(4hv) Integrated Computational Approach for Accelerated Materials Discovery and Advancement | AIChE

(4hv) Integrated Computational Approach for Accelerated Materials Discovery and Advancement

Authors 

Sarker, P. - Presenter, Howard University
The rapid development of new functional materials for technological innovation warrants accelerated discovery and advancement. While the ab initio approach can leverage the former, the latter is an interdisciplinary and multiscale problem, requiring an understanding of the science at the microscopic and macroscopic levels. An appealing solution to this problem is cross-disciplinary simulation across several characteristic lengths and timescales. I thus aim to establish an Integrated Computational Materials Lab to facilitate novel materials development in four major areas—Photovoltaic (PV), Photoelectrochemical (PEC), and antibiofouling coating, and ultra-high temperature applications using ab initio and multiscale simulations, with predictive data-driven and analytical property models.
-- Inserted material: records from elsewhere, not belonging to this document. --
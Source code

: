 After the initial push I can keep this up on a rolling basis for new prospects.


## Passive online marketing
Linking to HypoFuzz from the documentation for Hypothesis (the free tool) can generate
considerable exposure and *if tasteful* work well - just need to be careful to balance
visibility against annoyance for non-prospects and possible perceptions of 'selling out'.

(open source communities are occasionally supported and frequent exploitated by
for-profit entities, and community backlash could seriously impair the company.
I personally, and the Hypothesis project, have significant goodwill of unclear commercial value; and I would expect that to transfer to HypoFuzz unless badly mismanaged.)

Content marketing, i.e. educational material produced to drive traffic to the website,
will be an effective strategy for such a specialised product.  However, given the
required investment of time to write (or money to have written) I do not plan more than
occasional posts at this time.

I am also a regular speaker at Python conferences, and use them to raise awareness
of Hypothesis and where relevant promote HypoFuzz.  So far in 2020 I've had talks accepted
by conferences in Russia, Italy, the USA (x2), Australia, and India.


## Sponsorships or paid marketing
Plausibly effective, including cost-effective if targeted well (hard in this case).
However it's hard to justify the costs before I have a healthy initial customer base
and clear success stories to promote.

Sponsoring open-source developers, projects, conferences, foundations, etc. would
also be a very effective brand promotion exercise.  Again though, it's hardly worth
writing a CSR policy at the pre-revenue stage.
Despite many predictions, the successful discovery of the predicted materials and the correspondence between theory and experiment are rare. My work will demonstrate the pathway for streamlined ab initio predictions, leading to the accelerated discovery for both conventional (ordered) and high-entropy (ordered) systems, evidenced by the synthesis of CuBiW2O8 and high-entropy carbides following my predictions.

Designing a new material warrants material insights. For example, zwitterions are promising candidates for salt-resistant antifouling coating due to their strong hydration. Designing new zwitterions would thus require understanding their hydration mechanism at the molecular level. This work will show how multiscale simulations can complement our understanding of zwitterionic hydration to design new salt-resistant zwitterionic materials.

The presence of defects is evident during the growth of a material, which can significantly change the energy landscape and, consequently, the properties. Moreover, the unwanted secondary phase can co-exist depending on the chosen growth conditions. Therefore, controlled growth is thus necessary to achieve the desired performance. I will demonstrate how high-fidelity thermodynamic modeling can help find effective growth conditions for achieving higher solar conversion efficiency for Sn-O, SnWO4, Cu2SnZnS4, and Cu2SnZn(S,Se)4, using chemical potential landscape analysis and ab initio defect energetics. This thermodynamic modeling can be extended to other systems in general.

Research Interests: inorganic and organic-inorganic hydride halide perovskite-based photovoltaics, photocatalytic water splitting, nanoparticles-protein interactions, biosensor, antibiofouling coating, and ultra-high temperature applications.

Teaching Interests: Chemical engineering fundamentals, computational chemistry, statistical mechanics, thermodynamics, numerical methods, computer programming.